[DATA FOR THE TASK Boundary: Start]

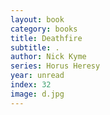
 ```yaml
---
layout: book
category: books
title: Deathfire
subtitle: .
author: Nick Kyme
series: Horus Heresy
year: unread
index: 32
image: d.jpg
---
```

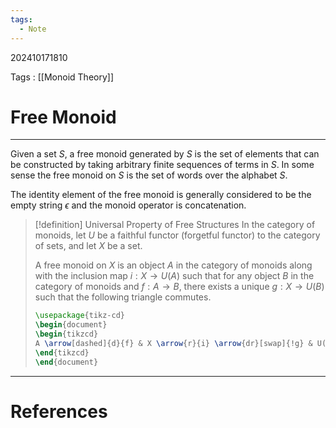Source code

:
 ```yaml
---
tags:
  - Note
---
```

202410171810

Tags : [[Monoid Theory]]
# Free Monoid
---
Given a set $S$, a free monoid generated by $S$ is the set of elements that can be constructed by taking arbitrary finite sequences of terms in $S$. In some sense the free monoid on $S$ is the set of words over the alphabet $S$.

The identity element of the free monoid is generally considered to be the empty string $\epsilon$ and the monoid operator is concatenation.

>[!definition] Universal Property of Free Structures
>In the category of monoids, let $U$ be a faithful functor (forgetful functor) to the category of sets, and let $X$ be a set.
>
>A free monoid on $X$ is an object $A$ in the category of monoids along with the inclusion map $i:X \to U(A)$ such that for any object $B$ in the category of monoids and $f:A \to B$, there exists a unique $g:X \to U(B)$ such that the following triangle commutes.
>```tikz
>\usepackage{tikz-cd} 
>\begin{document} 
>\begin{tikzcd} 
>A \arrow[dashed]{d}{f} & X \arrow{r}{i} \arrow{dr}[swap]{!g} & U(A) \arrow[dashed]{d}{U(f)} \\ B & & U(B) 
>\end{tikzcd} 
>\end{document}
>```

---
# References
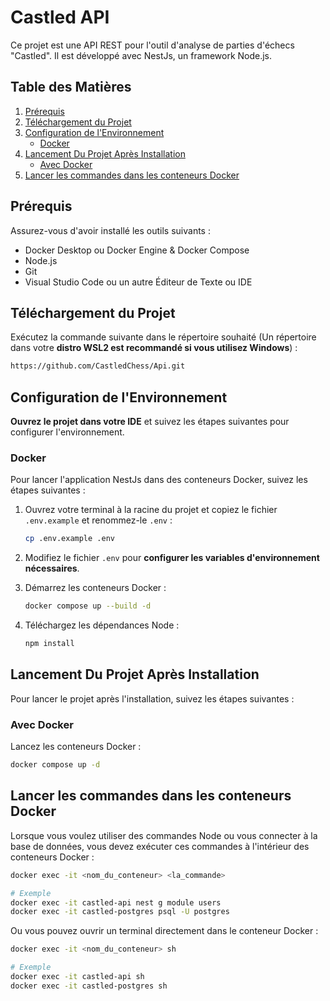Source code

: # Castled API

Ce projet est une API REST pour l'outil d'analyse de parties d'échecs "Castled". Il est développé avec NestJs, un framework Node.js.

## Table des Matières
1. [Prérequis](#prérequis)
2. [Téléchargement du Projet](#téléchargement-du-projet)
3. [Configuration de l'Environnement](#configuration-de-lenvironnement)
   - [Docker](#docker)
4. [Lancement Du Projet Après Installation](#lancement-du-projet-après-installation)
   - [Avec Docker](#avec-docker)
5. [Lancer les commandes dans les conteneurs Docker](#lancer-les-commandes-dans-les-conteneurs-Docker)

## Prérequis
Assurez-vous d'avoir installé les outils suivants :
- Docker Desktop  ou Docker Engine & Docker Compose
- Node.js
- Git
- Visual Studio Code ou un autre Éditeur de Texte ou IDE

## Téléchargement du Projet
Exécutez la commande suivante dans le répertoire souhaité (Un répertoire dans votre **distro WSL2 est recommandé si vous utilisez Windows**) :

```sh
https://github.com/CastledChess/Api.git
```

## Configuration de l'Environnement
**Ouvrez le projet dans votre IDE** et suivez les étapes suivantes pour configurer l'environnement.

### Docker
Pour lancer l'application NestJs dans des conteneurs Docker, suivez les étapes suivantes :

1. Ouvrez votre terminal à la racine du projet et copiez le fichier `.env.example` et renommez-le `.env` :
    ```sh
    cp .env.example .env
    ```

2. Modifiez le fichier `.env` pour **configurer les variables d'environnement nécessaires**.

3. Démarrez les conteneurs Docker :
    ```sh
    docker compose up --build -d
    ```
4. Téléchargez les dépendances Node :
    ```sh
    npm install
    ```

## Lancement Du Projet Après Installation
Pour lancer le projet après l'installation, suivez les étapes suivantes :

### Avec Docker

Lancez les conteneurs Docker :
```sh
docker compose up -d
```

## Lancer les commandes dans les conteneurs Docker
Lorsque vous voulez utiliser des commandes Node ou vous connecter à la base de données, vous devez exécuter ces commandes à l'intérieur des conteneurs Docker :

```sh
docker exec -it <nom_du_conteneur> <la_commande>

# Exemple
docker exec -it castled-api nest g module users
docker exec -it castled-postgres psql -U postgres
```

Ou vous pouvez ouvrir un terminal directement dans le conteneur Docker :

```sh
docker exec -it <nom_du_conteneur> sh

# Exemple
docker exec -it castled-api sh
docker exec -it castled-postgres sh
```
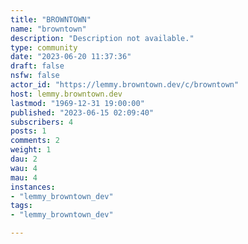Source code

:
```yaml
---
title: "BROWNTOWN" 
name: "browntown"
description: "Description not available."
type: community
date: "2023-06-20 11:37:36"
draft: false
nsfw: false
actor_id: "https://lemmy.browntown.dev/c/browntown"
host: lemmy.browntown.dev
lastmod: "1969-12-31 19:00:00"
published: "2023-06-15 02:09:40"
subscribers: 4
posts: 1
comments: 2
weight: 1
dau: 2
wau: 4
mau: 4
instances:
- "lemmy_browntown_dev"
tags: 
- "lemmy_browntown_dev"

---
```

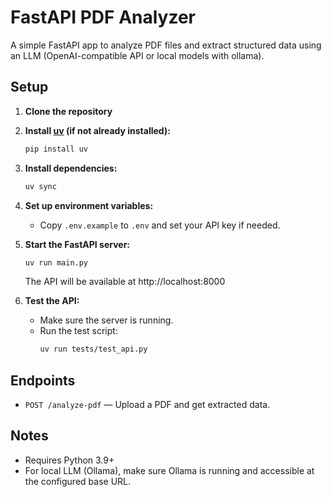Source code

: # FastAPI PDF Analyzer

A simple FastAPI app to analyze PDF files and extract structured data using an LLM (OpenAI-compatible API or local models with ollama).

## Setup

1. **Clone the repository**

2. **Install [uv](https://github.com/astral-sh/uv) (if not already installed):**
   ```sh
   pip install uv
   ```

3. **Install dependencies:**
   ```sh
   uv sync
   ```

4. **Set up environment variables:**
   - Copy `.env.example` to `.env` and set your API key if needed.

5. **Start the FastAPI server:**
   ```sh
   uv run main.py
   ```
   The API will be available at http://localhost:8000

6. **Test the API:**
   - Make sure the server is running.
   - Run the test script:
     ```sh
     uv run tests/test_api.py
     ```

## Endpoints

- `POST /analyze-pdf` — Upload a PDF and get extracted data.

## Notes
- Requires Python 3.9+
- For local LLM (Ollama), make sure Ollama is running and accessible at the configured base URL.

[DATA FOR THE TASK Boundary: End]

Could you return all lines from the records that include the word "dans"?

=== YOUR RESPONSE ===
5. [Lancer les commandes dans les conteneurs Docker](#lancer-les-commandes-dans-les-conteneurs-Docker)
Exécutez la commande suivante dans le répertoire souhaité (Un répertoire dans votre **distro WSL2 est recommandé si vous utilisez Windows**) :
**Ouvrez le projet dans votre IDE** et suivez les étapes suivantes pour configurer l'environnement.
Pour lancer l'application NestJs dans des conteneurs Docker, suivez les étapes suivantes :
## Lancer les commandes dans les conteneurs Docker
Ou vous pouvez ouvrir un terminal directement dans le conteneur Docker :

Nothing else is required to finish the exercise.